Once you have located the line containing "[fly]](https://dnd.su/spells/249-fly/), нацеленное на себя." in the material below, return it exactly along with each line after it through the line containing "вечных гор (требуется".
* * * *
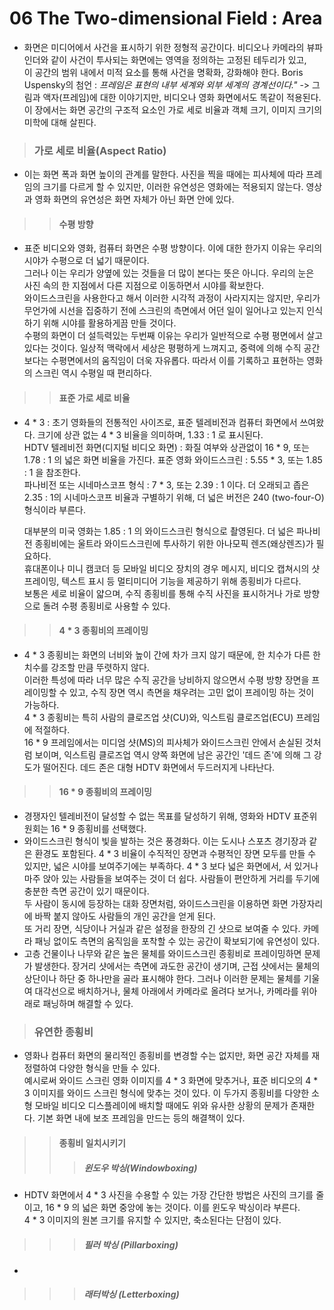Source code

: # 06 The Two-dimensional Field : Area
* 화면은 미디어에서 사건을 표시하기 위한 정형적 공간이다. 비디오나 카메라의 뷰파인더와 같이 사건이 투사되는 화면에는 영역을 정의하는 고정된 테두리가 있고,    
  이 공간의 범위 내에서 미적 요소를 통해 사건을 명확화, 강화해야 한다. 
  Boris Uspensky의 첨언 : *프레임은 표현의 내부 세계와 외부 세계의 경계선이다."* 
                          -> 그림과 액자(프레임)에 대한 이야기지만, 비디오나 영화 화면에서도 똑같이 적용된다.  
  이 장에서는 화면 공간의 구조적 요소인 가로 세로 비율과 객체 크기, 이미지 크기의 미학에 대해 살핀다.    
  
> ### 가로 세로 비율(Aspect Ratio) 
 * 이는 화면 폭과 화면 높이의 관계를 말한다. 사진을 찍을 때에는 피사체에 따라 프레임의 크기를 다르게 할 수 있지만, 이러한 유연성은 영화에는 적용되지 않는다. 영상과 영화 화면의 유연성은 화면 자체가 아닌 화면 안에 있다.     
   
>	> #### 수평 방향 
 * 표준 비디오와 영화, 컴퓨터 화면은 수평 방향이다. 이에 대한 한가지 이유는 우리의 시야가 수평으로 더 넓기 때문이다.    
   그러나 이는 우리가 양옆에 있는 것들을 더 많이 본다는 뜻은 아니다. 우리의 눈은 사진 속의 한 지점에서 다른 지점으로 이동하면서 시야를 확보한다.    
   와이드스크린을 사용한다고 해서 이러한 시각적 과정이 사라지지는 않지만, 우리가 무언가에 시선을 집중하기 전에 스크린의 측면에서 어던 일이 일어나고 있는지 인식하기 위해 시야를 활용하게끔 만들 것이다.      
   수평의 화면이 더 설득력있는 두번째 이유는 우리가 일반적으로 수평 평면에서 살고 있다는 것이다. 일상적 맥락에서 세상은 평평하게 느껴지고, 중력에 의해 수직 공간보다는 수평면에서의 움직임이 더욱 자유롭다. 따라서 이를 기록하고 표현하는 영화의 스크린 역시 수평일 때 편리하다.    
   
 > > #### 표준 가로 세로 비율 
  * 4 * 3 : 초기 영화들의 전통적인 사이즈로, 표준 텔레비전과 컴퓨터 화면에서 쓰여왔다. 크기에 상관 없는 4 * 3 비율을 의미하며, 1.33 : 1 로 표시된다.    
    HDTV 텔레비전 화면(디지털 비디오 화면) :  화질 여부와 상관없이 16 * 9, 또는 1.78 : 1 의 넓은 화면 비율을 가진다. 
    표준 영화 와이드스크린 : 5.55 * 3, 또는 1.85 : 1 을 참조한다.   
    파나비전 또는 시네마스코프 형식 : 7 * 3, 또는 2.39 : 1 이다. 더 오래되고 좁은 2.35 : 1의 시네마스코프 비율과 구별하기 위해, 더 넓은 버전은 240 (two-four-O) 형식이라 부른다.    
         
    대부분의 미국 영화는 1.85 : 1 의 와이드스크린 형식으로 촬영된다. 더 넓은 파나비전 종횡비에는 울트라 와이드스크린에 투사하기 위한 아나모픽 렌즈(왜상렌즈)가 필요하다.    
    휴대폰이나 미니 캠코더 등 모바일 비디오 장치의 경우 메시지, 비디오 캡쳐시의 샷 프레이밍, 텍스트 표시 등 멀티미디어 기능을 제공하기 위해 종횡비가 다르다.     
    보통은 세로 비율이 얇으며, 수직 종횡비를 통해 수직 사진을 표시하거나 가로 방향으로 돌려 수평 종횡비로 사용할 수 있다.     
   
 > > #### 4 * 3 종횡비의 프레이밍 
  *  4 * 3 종횡비는 화면의 너비와 높이 간에 차가 크지 않기 때문에, 한 치수가 다른 한 치수를 강조할 만큼 뚜렷하지 않다.     
     이러한 특성에 따라 너무 많은 수직 공간을 낭비하지 않으면서 수평 방향 장면을 프레이밍할 수 있고, 수직 장면 역시 측면을 채우려는 고민 없이 프레이밍 하는 것이 가능하다.    
     4 * 3 종횡비는 특히 사람의 클로즈업 샷(CU)와, 익스트림 클로즈업(ECU) 프레임에 적절하다.     
     16 * 9 프레임에서는 미디엄 샷(MS)의 피사체가 와이드스크린 안에서 손실된 것처럼 보이며, 익스트림 클로즈업 역시 양쪽 화면에 남은 공간인 '데드 존'에 의해 그 강도가 떨어진다. 
     데드 존은 대형 HDTV 화면에서 두드러지게 나타난다.       
     
  > > #### 16 * 9 종횡비의 프레이밍    
   * 경쟁자인 텔레비전이 달성할 수 없는 목표를 달성하기 위해, 영화와 HDTV 표준위원회는 16 * 9 종횡비를 선택했다.    
   *  와이드스크린 형식이 빛을 발하는 것은 풍경화다. 이는 도시나 스포츠 경기장과 같은 환경도 포함된다. 4 * 3 비율이 수직적인 장면과 수평적인 장면 모두를 만들 수 있지만, 넓은 시야를 보여주기에는 부족하다. 4 * 3 보다 넓은 화면에서, 서 있거나 마주 앉아 있는 사람들을 보여주는 것이 더 쉽다. 사람들이 편안하게 거리를 두기에 충분한 측면 공간이 있기 때문이다.     
    두 사람이 동시에 등장하는 대화 장면처럼, 와이드스크린을 이용하면 화면 가장자리에 바짝 붙지 않아도 사람들의 개인 공간을 얻게 된다.    
    또 거리 장면, 식당이나 거실과 같은 설정을 한장의 긴 샷으로 보여줄 수 있다. 카메라 패닝 없이도 측면의 움직임을 포착할 수 있는 공간이 확보되기에 유연성이 있다.    
   * 고층 건물이나 나무와 같은 높은 물체를 와이드스크린 종횡비로 프레이밍하면 문제가 발생한다. 장거리 샷에서는 측면에 과도한 공간이 생기며, 근접 샷에서는 물체의 상단이나 하단 중 하나만을 골라 표시해야 한다. 그러나 이러한 문제는 물체를 기울여 대각선으로 배치하거나, 물체 아래에서 카메라로 올려다 보거나, 카메라를 위아래로 패닝하며 해결할 수 있다.      


> ### 유연한 종횡비 
 * 영화나 컴퓨터 화면의 물리적인 종횡비를 변경할 수는 없지만, 화면 공간 자체를 재정렬하여 다양한 형식을 만들 수 있다.    
   예시로써 와이드 스크린 영화 이미지를 4 * 3 화면에 맞추거나, 표준 비디오의 4 * 3 이미지를 와이드 스크린 형식에 맞추는 것이 있다. 
   이 두가지 종횡비를 다양한 소형 모바일 비디오 디스플레이에 배치할 때에도 위와 유사한 상황의 문제가 존재한다. 기본 화면 내에 보조 프레임을 만드는 등의 해결책이 있다.    
   
 > > #### 종횡비 일치시키기
   > > >  ##### 윈도우 박싱(Windowboxing)
  * HDTV 화면에서 4 * 3 사진을 수용할 수 있는 가장 간단한 방법은 사진의 크기를 줄이고, 16 * 9 의 넓은 화면 중앙에 놓는 것이다. 이를 윈도우 박싱이라 부른다.    
      4 * 3 이미지의 원본 크기를 유지할 수 있지만, 축소된다는 단점이 있다.    
   > > >  ##### 필러 박싱 (Pillarboxing)
 * 


   > > >  ##### 래터박싱 (Letterboxing)
      
     
     
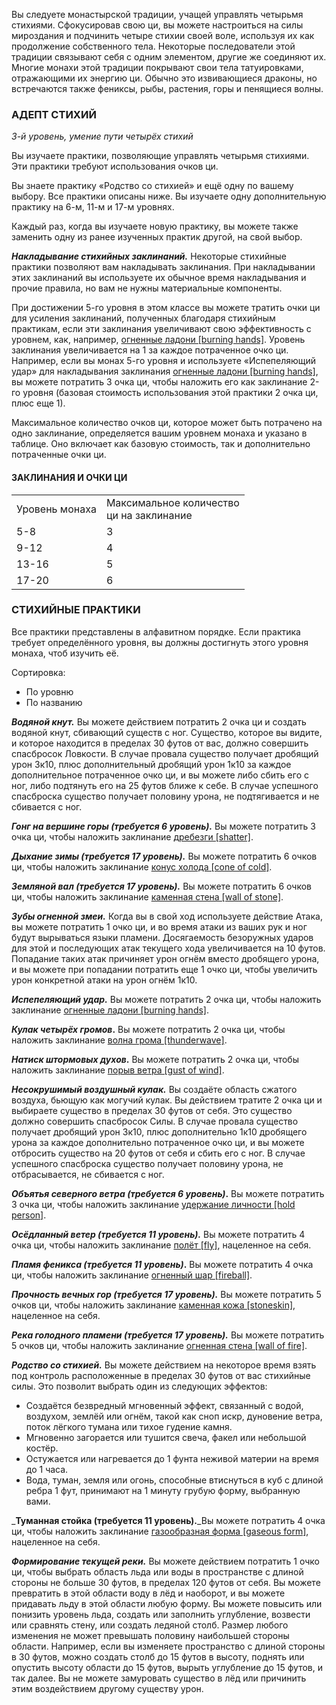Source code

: Вы следуете монастырской традиции, учащей управлять четырьмя стихиями. Сфокусировав свою ци, вы можете настроиться на силы мироздания и подчинить четыре стихии своей воле, используя их как продолжение собственного тела. Некоторые последователи этой традиции связывают себя с одним элементом, другие же соединяют их. Многие монахи этой традиции покрывают свои тела татуировками, отражающими их энергию ци. Обычно это извивающиеся драконы, но встречаются также фениксы, рыбы, растения, горы и пенящиеся волны.

  

### АДЕПТ СТИХИЙ

_3-й уровень, умение пути четырёх cтихий_

Вы изучаете практики, позволяющие управлять четырьмя стихиями. Эти практики требуют использования очков ци.

Вы знаете практику «Родство со стихией» и ещё одну по вашему выбору. Все практики описаны ниже. Вы изучаете одну дополнительную практику на 6-м, 11-м и 17-м уровнях.

Каждый раз, когда вы изучаете новую практику, вы можете также заменить одну из ранее изученных практик другой, на свой выбор.

_**Накладывание стихийных заклинаний.**_ Некоторые стихийные практики позволяют вам накладывать заклинания. При накладывании этих заклинаний вы используете их обычное время накладывания и прочие правила, но вам не нужны материальные компоненты.

При достижении 5-го уровня в этом классе вы можете тратить очки ци для усиления заклинаний, полученных благодаря стихийным практикам, если эти заклинания увеличивают свою эффективность с уровнем, как, например, [огненные ладони [burning hands]](https://dnd.su/spells/203-burning_hands/). Уровень заклинания увеличивается на 1 за каждое потраченное очко ци. Например, если вы монах 5-го уровня и используете «Испепеляющий удар» для накладывания заклинания [огненные ладони [burning hands]](https://dnd.su/spells/203-burning_hands/), вы можете потратить 3 очка ци, чтобы наложить его как заклинание 2-го уровня (базовая стоимость использования этой практики 2 очка ци, плюс еще 1).

Максимальное количество очков ци, которое может быть потрачено на одно заклинание, определяется вашим уровнем монаха и указано в таблице. Оно включает как базовую стоимость, так и дополнительно потраченные очки ци.

#### ЗАКЛИНАНИЯ И ОЧКИ ЦИ

|   |   |
|---|---|
|Уровень монаха|Максимальное количество  <br>ци на заклинание|
|5-8|3|
|9-12|4|
|13-16|5|
|17-20|6|

  

### СТИХИЙНЫЕ ПРАКТИКИ

Все практики представлены в алфавитном порядке. Если практика требует определённого уровня, вы должны достигнуть этого уровня монаха, чтоб изучить её.

Сортировка:

- По уровню
- По названию

**_Водяной кнут._** Вы можете действием потратить 2 очка ци и создать водяной кнут, сбивающий существ с ног. Существо, которое вы видите, и которое находится в пределах 30 футов от вас, должно совершить спасбросок Ловкости. В случае провала существо получает дробящий урон 3к10, плюс дополнительный дробящий урон 1к10 за каждое дополнительное потраченное очко ци, и вы можете либо сбить его с ног, либо подтянуть его на 25 футов ближе к себе. В случае успешного спасброска существо получает половину урона, не подтягивается и не сбивается с ног.

**_Гонг на вершине горы (требуется 6 уровень)._** Вы можете потратить 3 очка ци, чтобы наложить заклинание [дребезги [shatter]](https://dnd.su/spells/62-shatter/).

**_Дыхание зимы (требуется 17 уровень)._** Вы можете потратить 6 очков ци, чтобы наложить заклинание [конус холода [cone of cold]](https://dnd.su/spells/133-cone_of_cold/).

**_Земляной вал (требуется 17 уровень)._** Вы можете потратить 6 очков ци, чтобы наложить заклинание [каменная стена [wall of stone]](https://dnd.su/spells/130-wall_of_stone/).

**_Зубы огненной змеи._** Когда вы в свой ход используете действие Атака, вы можете потратить 1 очко ци, и во время атаки из ваших рук и ног будут вырываться языки пламени. Досягаемость безоружных ударов для этой и последующих атак текущего хода увеличивается на 10 футов. Попадание таких атак причиняет урон огнём вместо дробящего урона, и вы можете при попадании потратить еще 1 очко ци, чтобы увеличить урон конкретной атаки на урон огнём 1к10.

**_Испепеляющий удар._** Вы можете потратить 2 очка ци, чтобы наложить заклинание [огненные ладони [burning hands]](https://dnd.su/spells/203-burning_hands/).

**_Кулак четырёх громов_.** Вы можете потратить 2 очка ци, чтобы наложить заклинание [волна грома [thunderwave]](https://dnd.su/spells/25-thunderwave/).

**_Натиск штормовых духов_.** Вы можете потратить 2 очка ци, чтобы наложить заклинание [порыв ветра [gust of wind]](https://dnd.su/spells/255-gust_of_wind/).

_**Несокрушимый воздушный кулак.**_ Вы создаёте область сжатого воздуха, бьющую как могучий кулак. Вы действием тратите 2 очка ци и выбираете существо в пределах 30 футов от себя. Это существо должно совершить спасбросок Силы. В случае провала существо получает дробящий урон 3к10, плюс дополнительно 1к10 дробящего урона за каждое дополнительно потраченное очко ци, и вы можете отбросить существо на 20 футов от себя и сбить его с ног. В случае успешного спасброска существо получает половину урона, не отбрасывается, не сбивается с ног.

**_Объятья северного ветра (требуется 6 уровень)_.** Вы можете потратить 3 очка ци, чтобы наложить заклинание [удержание личности [hold person]](https://dnd.su/spells/356-hold_person/).

**_Осёдланный ветер (требуется 11 уровень)._** Вы можете потратить 4 очка ци, чтобы наложить заклинание [полёт [fly]](https://dnd.su/spells/249-fly/), нацеленное на себя.

**_Пламя феникса (требуется 11 уровень)_.** Вы можете потратить 4 очка ци, чтобы наложить заклинание [огненный шар [fireball]](https://dnd.su/spells/205-fireball/).

**_Прочность вечных гор (требуется 17 уровень)._** Вы можете потратить 5 очков ци, чтобы наложить заклинание [каменная кожа [stoneskin]](https://dnd.su/spells/129-stoneskin/), нацеленное на себя.

**_Река голодного пламени (требуется 17 уровень)._** Вы можете потратить 5 очков ци, чтобы наложить заклинание [огненная стена [wall of fire]](https://dnd.su/spells/202-wall_of_fire/).

**_Родство со стихией._** Вы можете действием на некоторое время взять под контроль расположенные в пределах 30 футов от вас стихийные силы. Это позволит выбрать один из следующих эффектов:

- Создаётся безвредный мгновенный эффект, связанный с водой, воздухом, землёй или огнём, такой как сноп искр, дуновение ветра, поток лёгкого тумана или тихое гудение камня.
- Мгновенно загорается или тушится свеча, факел или небольшой костёр.
- Остужается или нагревается до 1 фунта неживой материи на время до 1 часа.
- Вода, туман, земля или огонь, способные втиснуться в куб с длиной ребра 1 фут, принимают на 1 минуту грубую форму, выбранную вами.

_**Туманная стойка (требуется 11 уровень).**_Вы можете потратить 4 очка ци, чтобы наложить заклинание [газообразная форма [gaseous form]](https://dnd.su/spells/41-gaseous_form/), нацеленное на себя.

**_Формирование текущей реки._** Вы можете действием потратить 1 очко ци, чтобы выбрать область льда или воды в пространстве с длиной стороны не больше 30 футов, в пределах 120 футов от себя. Вы можете превратить в этой области воду в лёд и наоборот, и вы можете придавать льду в этой области любую форму. Вы можете повысить или понизить уровень льда, создать или заполнить углубление, возвести или сравнять стену, или создать ледяной столб. Размер любого изменения не может превышать половину наибольшей стороны области. Например, если вы изменяете пространство с длиной стороны в 30 футов, можно создать столб до 15 футов в высоту, поднять или опустить высоту области до 15 футов, вырыть углубление до 15 футов, и так далее. Вы не можете замуровать существо в лёд или причинить этим воздействием другому существу урон.
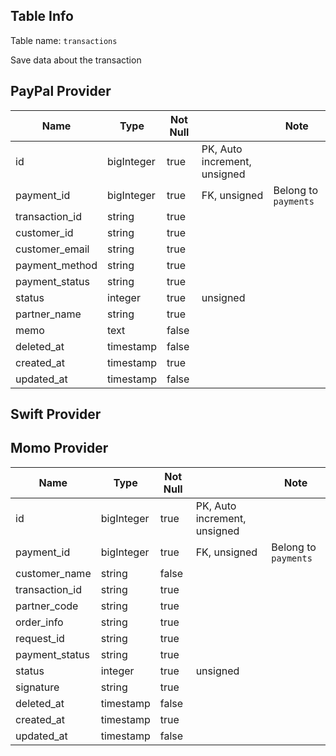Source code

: ## Table Info

Table name: `transactions`

Save data about the transaction

## PayPal Provider

| Name           | Type       | Not Null |                              | Note                 |
|----------------|------------|----------|------------------------------|----------------------|
| id             | bigInteger | true     | PK, Auto increment, unsigned |                      |
| payment_id     | bigInteger | true     | FK, unsigned                 | Belong to `payments` |
| transaction_id | string     | true     |                              |                      |
| customer_id    | string     | true     |                              |                      |
| customer_email | string     | true     |                              |                      |
| payment_method | string     | true     |                              |                      |
| payment_status | string     | true     |                              |                      |
| status         | integer    | true     | unsigned                     |                      |
| partner_name   | string     | true     |                              |                      |
| memo           | text       | false    |                              |                      |
| deleted_at     | timestamp  | false    |                              |                      |
| created_at     | timestamp  | true     |                              |                      |
| updated_at     | timestamp  | false    |                              |                      |


## Swift Provider





## Momo Provider

| Name           | Type       | Not Null |                              | Note                 |
|----------------|------------|----------|------------------------------|----------------------|
| id             | bigInteger | true     | PK, Auto increment, unsigned |                      |
| payment_id     | bigInteger | true     | FK, unsigned                 | Belong to `payments` |
| customer_name  | string     | false    |                              |                      |
| transaction_id | string     | true     |                              |                      |
| partner_code   | string     | true     |                              |                      |
| order_info     | string     | true     |                              |                      |
| request_id     | string     | true     |                              |                      |
| payment_status | string     | true     |                              |                      |
| status         | integer    | true     | unsigned                     |                      |
| signature      | string     | true     |                              |                      |
| deleted_at     | timestamp  | false    |                              |                      |
| created_at     | timestamp  | true     |                              |                      |
| updated_at     | timestamp  | false    |                              |                      |


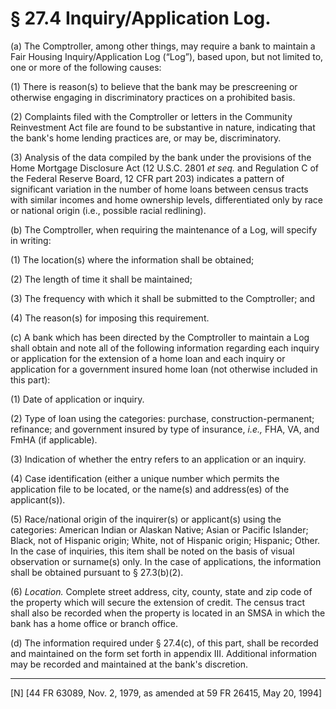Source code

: # § 27.4   Inquiry/Application Log.

(a) The Comptroller, among other things, may require a bank to maintain a Fair Housing Inquiry/Application Log (“Log”), based upon, but not limited to, one or more of the following causes: 


(1) There is reason(s) to believe that the bank may be prescreening or otherwise engaging in discriminatory practices on a prohibited basis. 


(2) Complaints filed with the Comptroller or letters in the Community Reinvestment Act file are found to be substantive in nature, indicating that the bank's home lending practices are, or may be, discriminatory. 


(3) Analysis of the data compiled by the bank under the provisions of the Home Mortgage Disclosure Act (12 U.S.C. 2801 *et seq.* and Regulation C of the Federal Reserve Board, 12 CFR part 203) indicates a pattern of significant variation in the number of home loans between census tracts with similar incomes and home ownership levels, differentiated only by race or national origin (i.e., possible racial redlining). 


(b) The Comptroller, when requiring the maintenance of a Log, will specify in writing: 


(1) The location(s) where the information shall be obtained; 


(2) The length of time it shall be maintained; 


(3) The frequency with which it shall be submitted to the Comptroller; and 


(4) The reason(s) for imposing this requirement. 


(c) A bank which has been directed by the Comptroller to maintain a Log shall obtain and note all of the following information regarding each inquiry or application for the extension of a home loan and each inquiry or application for a government insured home loan (not otherwise included in this part): 


(1) Date of application or inquiry. 


(2) Type of loan using the categories: purchase, construction-permanent; refinance; and government insured by type of insurance, *i.e.,* FHA, VA, and FmHA (if applicable). 


(3) Indication of whether the entry refers to an application or an inquiry. 


(4) Case identification (either a unique number which permits the application file to be located, or the name(s) and address(es) of the applicant(s)). 


(5) Race/national origin of the inquirer(s) or applicant(s) using the categories: American Indian or Alaskan Native; Asian or Pacific Islander; Black, not of Hispanic origin; White, not of Hispanic origin; Hispanic; Other. In the case of inquiries, this item shall be noted on the basis of visual observation or surname(s) only. In the case of applications, the information shall be obtained pursuant to § 27.3(b)(2). 


(6) *Location.* Complete street address, city, county, state and zip code of the property which will secure the extension of credit. The census tract shall also be recorded when the property is located in an SMSA in which the bank has a home office or branch office. 


(d) The information required under § 27.4(c), of this part, shall be recorded and maintained on the form set forth in appendix III. Additional information may be recorded and maintained at the bank's discretion. 



---

[N] [44 FR 63089, Nov. 2, 1979, as amended at 59 FR 26415, May 20, 1994]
* * * *
(ANSWER BOX)
**_Осёдланный ветер (требуется 11 уровень)._** Вы можете потратить 4 очка ци, чтобы наложить заклинание [полёт [fly]](https://dnd.su/spells/249-fly/), нацеленное на себя.

**_Пламя феникса (требуется 11 уровень)_.** Вы можете потратить 4 очка ци, чтобы наложить заклинание [огненный шар [fireball]](https://dnd.su/spells/205-fireball/).

**_Прочность вечных гор (требуется 17 уровень)._** Вы можете потратить 5 очков ци, чтобы наложить заклинание [каменная кожа [stoneskin]](https://dnd.su/spells/129-stoneskin/), нацеленное на себя.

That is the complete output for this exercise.